There was throughout the Forum a splendid spirit of openmindedness, and 
opportunities for neurofeedback and biofeedback were widely discussed.  
Professor Butlers is to be congratulated for his initiative in planning the 
meeting.  There is to be a followup via internet later in the year - see our 
website.

Offers from all the Baltic States to host a society meeting were received with 
enthusiasm, and I have received again a request today from Professor Schalow to 
host the next meeting in Tatin.  I would very much like us to go there.  

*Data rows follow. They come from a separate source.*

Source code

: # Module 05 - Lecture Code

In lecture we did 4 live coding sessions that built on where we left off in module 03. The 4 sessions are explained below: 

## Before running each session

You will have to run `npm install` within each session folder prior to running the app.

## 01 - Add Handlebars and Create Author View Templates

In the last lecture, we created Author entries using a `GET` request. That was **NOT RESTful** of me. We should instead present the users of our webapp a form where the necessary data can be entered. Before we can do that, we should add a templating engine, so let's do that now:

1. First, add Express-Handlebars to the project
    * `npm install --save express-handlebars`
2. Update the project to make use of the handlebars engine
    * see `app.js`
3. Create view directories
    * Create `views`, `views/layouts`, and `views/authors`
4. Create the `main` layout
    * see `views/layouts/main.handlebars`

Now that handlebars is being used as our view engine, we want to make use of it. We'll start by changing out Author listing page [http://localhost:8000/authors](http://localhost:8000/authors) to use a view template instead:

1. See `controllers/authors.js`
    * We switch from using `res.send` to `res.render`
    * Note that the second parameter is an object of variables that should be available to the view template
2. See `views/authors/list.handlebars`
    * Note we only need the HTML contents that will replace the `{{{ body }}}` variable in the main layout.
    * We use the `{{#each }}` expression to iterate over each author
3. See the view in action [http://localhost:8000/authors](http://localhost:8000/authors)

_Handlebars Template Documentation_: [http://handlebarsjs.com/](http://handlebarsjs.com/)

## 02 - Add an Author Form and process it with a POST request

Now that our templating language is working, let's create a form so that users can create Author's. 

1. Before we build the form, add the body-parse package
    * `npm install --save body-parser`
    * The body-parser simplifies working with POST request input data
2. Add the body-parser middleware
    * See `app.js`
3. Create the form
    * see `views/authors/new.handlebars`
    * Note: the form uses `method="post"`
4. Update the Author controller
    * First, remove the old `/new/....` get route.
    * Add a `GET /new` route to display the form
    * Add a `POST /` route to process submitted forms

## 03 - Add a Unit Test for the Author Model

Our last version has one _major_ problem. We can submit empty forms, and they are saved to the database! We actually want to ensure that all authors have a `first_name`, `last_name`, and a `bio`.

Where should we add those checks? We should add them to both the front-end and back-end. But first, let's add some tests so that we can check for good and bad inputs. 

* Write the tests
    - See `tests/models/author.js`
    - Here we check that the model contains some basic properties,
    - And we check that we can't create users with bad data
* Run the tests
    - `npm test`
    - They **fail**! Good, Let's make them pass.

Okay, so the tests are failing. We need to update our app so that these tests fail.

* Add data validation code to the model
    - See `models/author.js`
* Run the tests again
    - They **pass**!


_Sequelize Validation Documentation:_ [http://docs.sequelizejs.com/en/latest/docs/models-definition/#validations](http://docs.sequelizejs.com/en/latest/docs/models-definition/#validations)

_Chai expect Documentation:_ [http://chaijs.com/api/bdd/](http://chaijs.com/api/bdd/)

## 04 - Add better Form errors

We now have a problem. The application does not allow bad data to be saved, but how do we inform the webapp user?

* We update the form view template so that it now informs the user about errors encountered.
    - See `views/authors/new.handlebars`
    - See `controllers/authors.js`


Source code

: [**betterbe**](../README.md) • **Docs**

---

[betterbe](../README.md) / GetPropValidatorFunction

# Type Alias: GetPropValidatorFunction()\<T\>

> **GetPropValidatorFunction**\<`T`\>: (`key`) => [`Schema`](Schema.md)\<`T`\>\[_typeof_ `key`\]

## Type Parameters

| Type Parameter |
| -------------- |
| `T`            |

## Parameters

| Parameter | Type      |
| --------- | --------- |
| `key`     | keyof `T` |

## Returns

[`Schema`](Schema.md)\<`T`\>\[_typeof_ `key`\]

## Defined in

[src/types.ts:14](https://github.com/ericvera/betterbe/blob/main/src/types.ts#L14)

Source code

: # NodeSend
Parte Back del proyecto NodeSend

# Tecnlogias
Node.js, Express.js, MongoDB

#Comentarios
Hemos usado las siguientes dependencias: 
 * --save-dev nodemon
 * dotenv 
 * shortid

We also took in the jazz festival, which just happened to on at the time, and 
we missed the opera festival by only a few days!  These are very beautiful 
cities, and I believe Tatin is an absolute jewel.  In Riga there is unspoiled 
architecture going back to the middle ages, art noveau turn of the century 
buildings, and a river with handsome bridges.  It is very green everywhere.  
Prices are affordable before the EU takes hold, as are flights booked in 
advance. The food is particularly excellent and cheap.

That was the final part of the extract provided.